(Data section)
════════════════════

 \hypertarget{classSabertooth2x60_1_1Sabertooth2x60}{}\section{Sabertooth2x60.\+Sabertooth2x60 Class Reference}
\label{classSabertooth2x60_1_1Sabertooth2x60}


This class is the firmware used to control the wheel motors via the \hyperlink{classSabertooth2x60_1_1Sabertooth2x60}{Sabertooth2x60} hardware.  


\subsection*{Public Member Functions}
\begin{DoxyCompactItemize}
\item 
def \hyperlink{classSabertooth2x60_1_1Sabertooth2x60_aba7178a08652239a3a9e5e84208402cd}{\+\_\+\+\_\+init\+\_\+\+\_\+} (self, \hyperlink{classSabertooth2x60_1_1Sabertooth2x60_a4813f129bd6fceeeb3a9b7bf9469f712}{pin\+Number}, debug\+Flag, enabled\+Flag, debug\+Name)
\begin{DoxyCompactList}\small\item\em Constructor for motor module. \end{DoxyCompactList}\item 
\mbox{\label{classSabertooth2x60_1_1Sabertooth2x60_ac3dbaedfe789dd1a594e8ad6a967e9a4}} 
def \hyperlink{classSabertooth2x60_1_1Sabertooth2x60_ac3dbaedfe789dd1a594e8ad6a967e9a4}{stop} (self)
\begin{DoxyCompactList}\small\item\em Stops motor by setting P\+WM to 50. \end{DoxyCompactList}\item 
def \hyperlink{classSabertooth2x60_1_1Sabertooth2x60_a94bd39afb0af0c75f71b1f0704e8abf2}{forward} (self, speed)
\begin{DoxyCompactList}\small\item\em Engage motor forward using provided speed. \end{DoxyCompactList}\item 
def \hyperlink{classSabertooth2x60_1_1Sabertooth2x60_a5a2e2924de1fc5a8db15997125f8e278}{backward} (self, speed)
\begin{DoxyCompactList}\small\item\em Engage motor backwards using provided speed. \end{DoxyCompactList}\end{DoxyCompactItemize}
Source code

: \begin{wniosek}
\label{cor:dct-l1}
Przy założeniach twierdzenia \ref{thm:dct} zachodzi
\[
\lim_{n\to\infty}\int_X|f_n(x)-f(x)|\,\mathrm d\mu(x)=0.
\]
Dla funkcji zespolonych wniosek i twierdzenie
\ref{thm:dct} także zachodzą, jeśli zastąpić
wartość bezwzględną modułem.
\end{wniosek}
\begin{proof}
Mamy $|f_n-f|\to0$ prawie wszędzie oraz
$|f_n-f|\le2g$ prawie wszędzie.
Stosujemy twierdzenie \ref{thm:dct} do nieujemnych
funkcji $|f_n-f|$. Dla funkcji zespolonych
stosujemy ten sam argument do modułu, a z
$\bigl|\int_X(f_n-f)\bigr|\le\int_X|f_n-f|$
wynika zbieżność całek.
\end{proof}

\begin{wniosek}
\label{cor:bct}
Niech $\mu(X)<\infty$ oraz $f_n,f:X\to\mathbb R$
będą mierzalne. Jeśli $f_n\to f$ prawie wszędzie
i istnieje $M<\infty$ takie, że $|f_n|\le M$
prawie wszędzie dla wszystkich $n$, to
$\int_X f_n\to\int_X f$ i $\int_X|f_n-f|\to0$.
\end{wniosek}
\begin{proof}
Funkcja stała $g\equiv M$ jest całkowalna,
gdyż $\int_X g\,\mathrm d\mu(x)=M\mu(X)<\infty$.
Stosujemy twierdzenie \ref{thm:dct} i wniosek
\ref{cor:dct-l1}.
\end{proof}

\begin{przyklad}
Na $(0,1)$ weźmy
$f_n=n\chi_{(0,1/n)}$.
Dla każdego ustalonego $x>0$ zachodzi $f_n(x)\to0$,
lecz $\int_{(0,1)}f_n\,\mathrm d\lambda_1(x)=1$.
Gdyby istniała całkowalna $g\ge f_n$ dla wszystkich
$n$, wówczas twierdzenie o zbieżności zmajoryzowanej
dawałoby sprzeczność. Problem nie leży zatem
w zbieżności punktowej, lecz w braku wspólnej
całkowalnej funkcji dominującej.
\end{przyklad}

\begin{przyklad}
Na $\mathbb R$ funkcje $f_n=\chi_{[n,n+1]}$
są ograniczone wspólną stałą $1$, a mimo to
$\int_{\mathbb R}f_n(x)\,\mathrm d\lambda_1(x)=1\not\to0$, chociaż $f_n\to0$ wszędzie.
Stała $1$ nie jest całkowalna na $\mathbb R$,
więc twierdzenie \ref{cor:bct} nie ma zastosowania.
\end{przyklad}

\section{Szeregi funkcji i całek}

════════════════════

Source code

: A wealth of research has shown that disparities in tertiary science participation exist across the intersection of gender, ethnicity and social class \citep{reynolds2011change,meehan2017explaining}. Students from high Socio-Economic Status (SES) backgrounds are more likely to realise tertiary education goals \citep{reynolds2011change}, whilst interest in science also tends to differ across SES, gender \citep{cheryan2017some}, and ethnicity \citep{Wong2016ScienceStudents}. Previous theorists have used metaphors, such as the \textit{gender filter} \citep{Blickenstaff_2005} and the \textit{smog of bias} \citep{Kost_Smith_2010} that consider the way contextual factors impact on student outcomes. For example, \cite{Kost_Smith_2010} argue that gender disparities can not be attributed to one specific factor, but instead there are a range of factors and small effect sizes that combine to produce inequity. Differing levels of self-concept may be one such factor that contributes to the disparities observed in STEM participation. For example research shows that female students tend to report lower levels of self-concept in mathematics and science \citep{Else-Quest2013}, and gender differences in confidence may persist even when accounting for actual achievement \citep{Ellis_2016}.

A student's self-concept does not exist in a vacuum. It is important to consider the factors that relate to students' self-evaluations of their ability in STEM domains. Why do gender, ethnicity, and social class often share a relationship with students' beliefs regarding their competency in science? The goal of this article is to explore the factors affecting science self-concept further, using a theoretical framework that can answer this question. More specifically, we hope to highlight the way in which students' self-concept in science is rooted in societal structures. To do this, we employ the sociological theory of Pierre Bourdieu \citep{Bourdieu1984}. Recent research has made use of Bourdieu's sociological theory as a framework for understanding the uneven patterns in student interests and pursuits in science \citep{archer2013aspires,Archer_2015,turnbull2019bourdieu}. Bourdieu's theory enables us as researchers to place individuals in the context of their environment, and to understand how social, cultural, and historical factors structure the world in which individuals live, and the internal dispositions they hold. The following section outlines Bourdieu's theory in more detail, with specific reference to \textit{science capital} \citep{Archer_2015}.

════════════════════

In the listing above, find the line with "f$ i $\int_X|f_n-f|\to0$." and the line with "w zbieżności punktowej, lecz w braku wspólnej", then reproduce both and every line between them exactly.

$\int_X f_n\to\int_X f$ i $\int_X|f_n-f|\to0$.
\end{wniosek}
\begin{proof}
Funkcja stała $g\equiv M$ jest całkowalna,
gdyż $\int_X g\,\mathrm d\mu(x)=M\mu(X)<\infty$.
Stosujemy twierdzenie \ref{thm:dct} i wniosek
\ref{cor:dct-l1}.
\end{proof}

\begin{przyklad}
Na $(0,1)$ weźmy
$f_n=n\chi_{(0,1/n)}$.
Dla każdego ustalonego $x>0$ zachodzi $f_n(x)\to0$,
lecz $\int_{(0,1)}f_n\,\mathrm d\lambda_1(x)=1$.
Gdyby istniała całkowalna $g\ge f_n$ dla wszystkich
$n$, wówczas twierdzenie o zbieżności zmajoryzowanej
dawałoby sprzeczność. Problem nie leży zatem
w zbieżności punktowej, lecz w braku wspólnej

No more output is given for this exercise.